**Work instruction:** Go through the entries below. Copy out every line that contains "的所有奇异值均为".

[Stored data]
# # # #
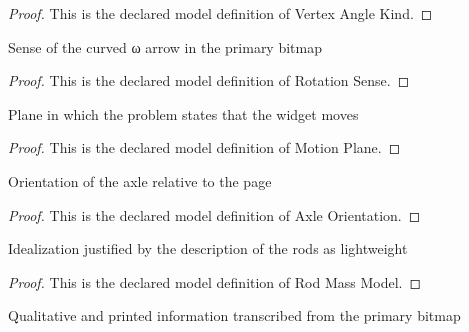 \begin{proof}
  This is the declared model definition of Vertex Angle Kind.
\end{proof}
\begin{definition}
  \label{def:physics:phyx-mini-0698:phyxminiproblems-problemphyxmini0698-rotationsense}
  Sense of the curved ω arrow in the primary bitmap
\end{definition}
\begin{proof}
  This is the declared model definition of Rotation Sense.
\end{proof}
\begin{definition}
  \label{def:physics:phyx-mini-0698:phyxminiproblems-problemphyxmini0698-motionplane}
  Plane in which the problem states that the widget moves
\end{definition}
\begin{proof}
  This is the declared model definition of Motion Plane.
\end{proof}
\begin{definition}
  \label{def:physics:phyx-mini-0698:phyxminiproblems-problemphyxmini0698-axleorientation}
  Orientation of the axle relative to the page
\end{definition}
\begin{proof}
  This is the declared model definition of Axle Orientation.
\end{proof}
\begin{definition}
  \label{def:physics:phyx-mini-0698:phyxminiproblems-problemphyxmini0698-rodmassmodel}
  Idealization justified by the description of the rods as lightweight
\end{definition}
\begin{proof}
  This is the declared model definition of Rod Mass Model.
\end{proof}
\begin{definition}
  \label{def:physics:phyx-mini-0698:phyxminiproblems-problemphyxmini0698-triangularwidgetfigure}
  Qualitative and printed information transcribed from the primary bitmap
\end{definition}
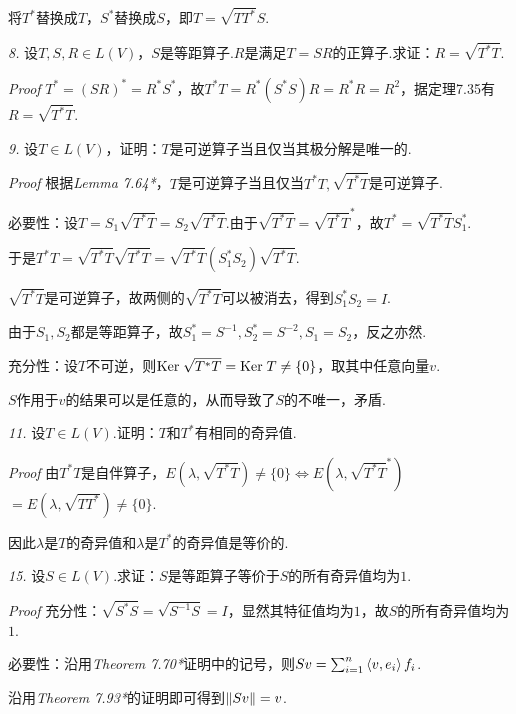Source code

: 将\(T^*\)替换成\(T\)，\(S^*\)替换成\(S\)，即\(T=\sqrt{TT^*}S\).

\hspace*{\fill}

\textit{8.}
设\(T,S,R \in L(V)\)，\(S\)是等距算子.\(R\)是满足\(T=SR\)的正算子.求证：\(R=\sqrt{T^*T}\).

\textit{Proof}
\(T^*=(SR)^*=R^*S^*\)，故\(T^*T=R^*(S^*S)R=R^*R=R^2\)，据定理7.35有\(R=\sqrt{T^*T}\).

\hspace*{\fill}

\textit{9.}
设\(T \in L(V)\)，证明：\(T\)是可逆算子当且仅当其极分解是唯一的.

\textit{Proof}
根据\textit{Lemma 7.64*}，\(T\)是可逆算子当且仅当\(T^*T,\sqrt{T^*T}\)是可逆算子.

必要性：设\(T=S_1\sqrt{T^*T}=S_2\sqrt{T^*T}\).由于\(\sqrt{T^*T}=\sqrt{T^*T}^*\)，故\(T^*=\sqrt{T^*T}S_1^*\).

于是\(T^*T=\sqrt{T^*T}\sqrt{T^*T}=\sqrt{T^*T}(S_1^*S_2)\sqrt{T^*T}\).

\(\sqrt{T^*T}\)是可逆算子，故两侧的\(\sqrt{T^*T}\)可以被消去，得到\(S_1^*S_2=I\).

由于\(S_1,S_2\)都是等距算子，故\(S_1^*=S^{-1},S_2^*=S^{-2},S_1=S_2\)，反之亦然.

充分性：设\(T\)不可逆，则\(\Ker \sqrt{T^*T}=\Ker T \ne \{0\}\)，取其中任意向量\(v\).

\(S\)作用于\(v\)的结果可以是任意的，从而导致了\(S\)的不唯一，矛盾.

\hspace*{\fill}

\textit{11.}
设\(T \in L(V)\).证明：\(T\)和\(T^*\)有相同的奇异值.

\textit{Proof}
由\(T^*T\)是自伴算子，\(E(\lambda,\sqrt{T^*T}) \ne \{0\} \Leftrightarrow E(\lambda,\sqrt{T^*T}^*)\)
\(=E(\lambda,\sqrt{TT^*}) \ne \{0\}\).

因此\(\lambda\)是\(T\)的奇异值和\(\lambda\)是\(T^*\)的奇异值是等价的.

\hspace*{\fill}

\textit{15.}
设\(S \in L(V)\).求证：\(S\)是等距算子等价于\(S\)的所有奇异值均为\(1\).

\textit{Proof}
充分性：\(\sqrt{S^*S}=\sqrt{S^{-1}S}=I\)，显然其特征值均为\(1\)，故\(S\)的所有奇异值均为\(1\).

必要性：沿用\textit{Theorem 7.70*}证明中的记号，则\(Sv=\sum_{i=1}^n \ip{v}{e_i}f_i\).

沿用\textit{Theorem 7.93*}的证明即可得到\(\norm{Sv}=v\).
# # # #
**Answer:**
设\(S \in L(V)\).求证：\(S\)是等距算子等价于\(S\)的所有奇异值均为\(1\).
充分性：\(\sqrt{S^*S}=\sqrt{S^{-1}S}=I\)，显然其特征值均为\(1\)，故\(S\)的所有奇异值均为\(1\).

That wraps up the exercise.